§ Task statement:
Where an entry holds an image, skip the image but reproduce the rest word for word.

§ Data to examine:
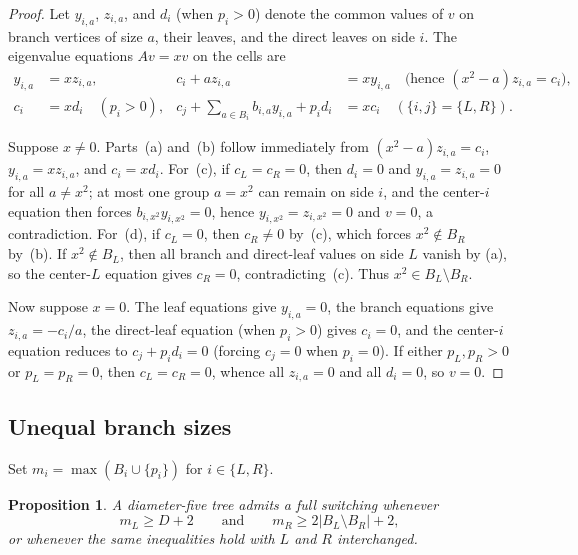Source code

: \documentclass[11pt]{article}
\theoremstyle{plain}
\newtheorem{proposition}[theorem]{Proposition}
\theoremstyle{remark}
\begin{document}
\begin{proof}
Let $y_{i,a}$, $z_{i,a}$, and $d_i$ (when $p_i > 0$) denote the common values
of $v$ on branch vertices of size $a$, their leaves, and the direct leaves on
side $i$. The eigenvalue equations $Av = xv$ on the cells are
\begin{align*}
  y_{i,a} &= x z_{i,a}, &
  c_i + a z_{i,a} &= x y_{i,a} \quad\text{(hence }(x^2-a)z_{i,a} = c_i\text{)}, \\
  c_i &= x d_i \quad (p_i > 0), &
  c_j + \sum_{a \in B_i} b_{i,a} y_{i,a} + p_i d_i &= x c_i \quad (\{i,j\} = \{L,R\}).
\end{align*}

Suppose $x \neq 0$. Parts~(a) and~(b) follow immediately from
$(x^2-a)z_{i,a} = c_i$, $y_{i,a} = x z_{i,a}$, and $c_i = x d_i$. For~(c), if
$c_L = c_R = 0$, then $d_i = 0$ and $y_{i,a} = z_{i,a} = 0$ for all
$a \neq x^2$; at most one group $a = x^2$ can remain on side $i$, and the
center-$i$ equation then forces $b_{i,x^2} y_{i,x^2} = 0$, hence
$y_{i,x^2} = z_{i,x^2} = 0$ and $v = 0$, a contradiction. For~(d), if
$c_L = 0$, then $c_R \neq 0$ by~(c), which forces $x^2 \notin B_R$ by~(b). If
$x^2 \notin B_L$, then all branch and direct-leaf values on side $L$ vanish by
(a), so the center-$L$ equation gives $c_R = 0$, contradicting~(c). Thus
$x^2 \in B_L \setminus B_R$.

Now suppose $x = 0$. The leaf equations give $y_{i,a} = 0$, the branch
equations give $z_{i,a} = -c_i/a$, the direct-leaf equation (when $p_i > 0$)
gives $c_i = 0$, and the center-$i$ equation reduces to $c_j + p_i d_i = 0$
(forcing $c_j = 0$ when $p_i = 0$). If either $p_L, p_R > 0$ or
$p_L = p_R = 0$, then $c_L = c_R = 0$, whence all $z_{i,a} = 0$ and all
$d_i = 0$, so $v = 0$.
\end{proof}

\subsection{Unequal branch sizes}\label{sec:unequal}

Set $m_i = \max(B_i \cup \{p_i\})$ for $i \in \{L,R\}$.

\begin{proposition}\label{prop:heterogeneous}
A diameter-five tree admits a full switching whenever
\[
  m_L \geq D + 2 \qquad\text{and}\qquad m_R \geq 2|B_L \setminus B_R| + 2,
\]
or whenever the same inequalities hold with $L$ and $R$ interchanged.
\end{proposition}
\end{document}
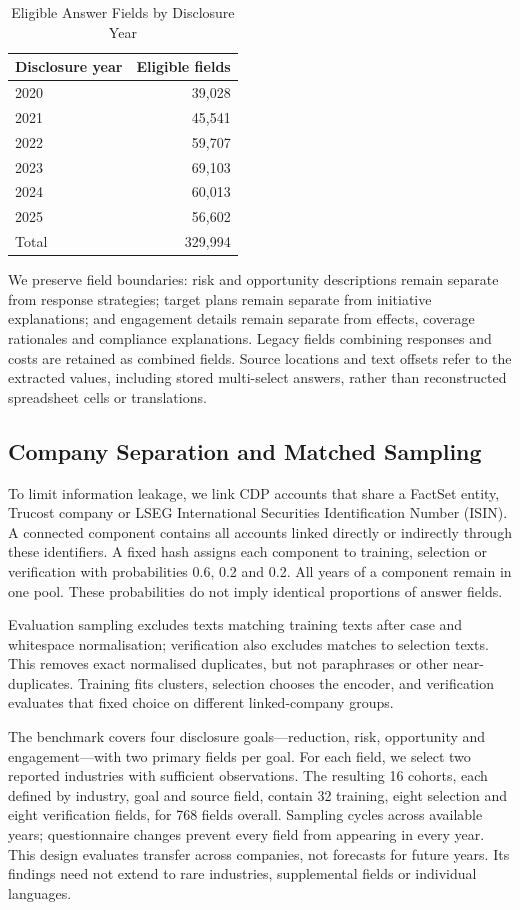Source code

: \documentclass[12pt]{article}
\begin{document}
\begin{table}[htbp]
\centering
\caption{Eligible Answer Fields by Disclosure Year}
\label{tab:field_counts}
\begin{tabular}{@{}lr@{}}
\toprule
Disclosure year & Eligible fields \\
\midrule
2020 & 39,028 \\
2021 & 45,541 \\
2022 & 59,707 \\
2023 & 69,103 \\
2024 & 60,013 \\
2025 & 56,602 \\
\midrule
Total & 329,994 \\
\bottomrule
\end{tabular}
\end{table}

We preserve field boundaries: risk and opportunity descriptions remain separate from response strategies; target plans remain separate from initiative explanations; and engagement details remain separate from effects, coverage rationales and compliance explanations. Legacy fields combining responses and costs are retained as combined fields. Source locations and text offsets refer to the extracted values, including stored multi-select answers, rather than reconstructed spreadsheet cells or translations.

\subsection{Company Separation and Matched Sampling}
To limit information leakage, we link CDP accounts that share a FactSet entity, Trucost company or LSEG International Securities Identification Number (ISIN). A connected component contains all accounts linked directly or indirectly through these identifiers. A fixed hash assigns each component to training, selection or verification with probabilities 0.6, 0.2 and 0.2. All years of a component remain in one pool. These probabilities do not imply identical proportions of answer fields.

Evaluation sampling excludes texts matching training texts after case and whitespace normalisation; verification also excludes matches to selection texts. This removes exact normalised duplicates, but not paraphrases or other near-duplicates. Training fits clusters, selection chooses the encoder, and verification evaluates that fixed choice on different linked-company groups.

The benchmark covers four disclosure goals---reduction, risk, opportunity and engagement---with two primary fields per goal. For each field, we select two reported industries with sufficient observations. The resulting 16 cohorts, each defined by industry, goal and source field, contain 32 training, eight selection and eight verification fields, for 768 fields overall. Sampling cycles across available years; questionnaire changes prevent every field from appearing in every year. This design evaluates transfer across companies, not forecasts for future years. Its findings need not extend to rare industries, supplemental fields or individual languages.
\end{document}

§ Answer for the task:
Source code

: \documentclass[11pt]{article}
\theoremstyle{plain}
\newtheorem{proposition}[theorem]{Proposition}
\theoremstyle{remark}
\begin{document}
\begin{proof}
Let $y_{i,a}$, $z_{i,a}$, and $d_i$ (when $p_i > 0$) denote the common values
of $v$ on branch vertices of size $a$, their leaves, and the direct leaves on
side $i$. The eigenvalue equations $Av = xv$ on the cells are
\begin{align*}
  y_{i,a} &= x z_{i,a}, &
  c_i + a z_{i,a} &= x y_{i,a} \quad\text{(hence }(x^2-a)z_{i,a} = c_i\text{)}, \\
  c_i &= x d_i \quad (p_i > 0), &
  c_j + \sum_{a \in B_i} b_{i,a} y_{i,a} + p_i d_i &= x c_i \quad (\{i,j\} = \{L,R\}).
\end{align*}

Suppose $x \neq 0$. Parts~(a) and~(b) follow immediately from
$(x^2-a)z_{i,a} = c_i$, $y_{i,a} = x z_{i,a}$, and $c_i = x d_i$. For~(c), if
$c_L = c_R = 0$, then $d_i = 0$ and $y_{i,a} = z_{i,a} = 0$ for all
$a \neq x^2$; at most one group $a = x^2$ can remain on side $i$, and the
center-$i$ equation then forces $b_{i,x^2} y_{i,x^2} = 0$, hence
$y_{i,x^2} = z_{i,x^2} = 0$ and $v = 0$, a contradiction. For~(d), if
$c_L = 0$, then $c_R \neq 0$ by~(c), which forces $x^2 \notin B_R$ by~(b). If
$x^2 \notin B_L$, then all branch and direct-leaf values on side $L$ vanish by
(a), so the center-$L$ equation gives $c_R = 0$, contradicting~(c). Thus
$x^2 \in B_L \setminus B_R$.

Now suppose $x = 0$. The leaf equations give $y_{i,a} = 0$, the branch
equations give $z_{i,a} = -c_i/a$, the direct-leaf equation (when $p_i > 0$)
gives $c_i = 0$, and the center-$i$ equation reduces to $c_j + p_i d_i = 0$
(forcing $c_j = 0$ when $p_i = 0$). If either $p_L, p_R > 0$ or
$p_L = p_R = 0$, then $c_L = c_R = 0$, whence all $z_{i,a} = 0$ and all
$d_i = 0$, so $v = 0$.
\end{proof}

\subsection{Unequal branch sizes}\label{sec:unequal}

Set $m_i = \max(B_i \cup \{p_i\})$ for $i \in \{L,R\}$.

\begin{proposition}\label{prop:heterogeneous}
A diameter-five tree admits a full switching whenever
\[
  m_L \geq D + 2 \qquad\text{and}\qquad m_R \geq 2|B_L \setminus B_R| + 2,
\]
or whenever the same inequalities hold with $L$ and $R$ interchanged.
\end{proposition}
\end{document}
Source code

: \documentclass[12pt]{article}
\begin{document}
\begin{table}[htbp]
\centering
\caption{Eligible Answer Fields by Disclosure Year}
\label{tab:field_counts}
\begin{tabular}{@{}lr@{}}
\toprule
Disclosure year & Eligible fields \\
\midrule
2020 & 39,028 \\
2021 & 45,541 \\
2022 & 59,707 \\
2023 & 69,103 \\
2024 & 60,013 \\
2025 & 56,602 \\
\midrule
Total & 329,994 \\
\bottomrule
\end{tabular}
\end{table}

We preserve field boundaries: risk and opportunity descriptions remain separate from response strategies; target plans remain separate from initiative explanations; and engagement details remain separate from effects, coverage rationales and compliance explanations. Legacy fields combining responses and costs are retained as combined fields. Source locations and text offsets refer to the extracted values, including stored multi-select answers, rather than reconstructed spreadsheet cells or translations.

\subsection{Company Separation and Matched Sampling}
To limit information leakage, we link CDP accounts that share a FactSet entity, Trucost company or LSEG International Securities Identification Number (ISIN). A connected component contains all accounts linked directly or indirectly through these identifiers. A fixed hash assigns each component to training, selection or verification with probabilities 0.6, 0.2 and 0.2. All years of a component remain in one pool. These probabilities do not imply identical proportions of answer fields.

Evaluation sampling excludes texts matching training texts after case and whitespace normalisation; verification also excludes matches to selection texts. This removes exact normalised duplicates, but not paraphrases or other near-duplicates. Training fits clusters, selection chooses the encoder, and verification evaluates that fixed choice on different linked-company groups.

The benchmark covers four disclosure goals---reduction, risk, opportunity and engagement---with two primary fields per goal. For each field, we select two reported industries with sufficient observations. The resulting 16 cohorts, each defined by industry, goal and source field, contain 32 training, eight selection and eight verification fields, for 768 fields overall. Sampling cycles across available years; questionnaire changes prevent every field from appearing in every year. This design evaluates transfer across companies, not forecasts for future years. Its findings need not extend to rare industries, supplemental fields or individual languages.
\end{document}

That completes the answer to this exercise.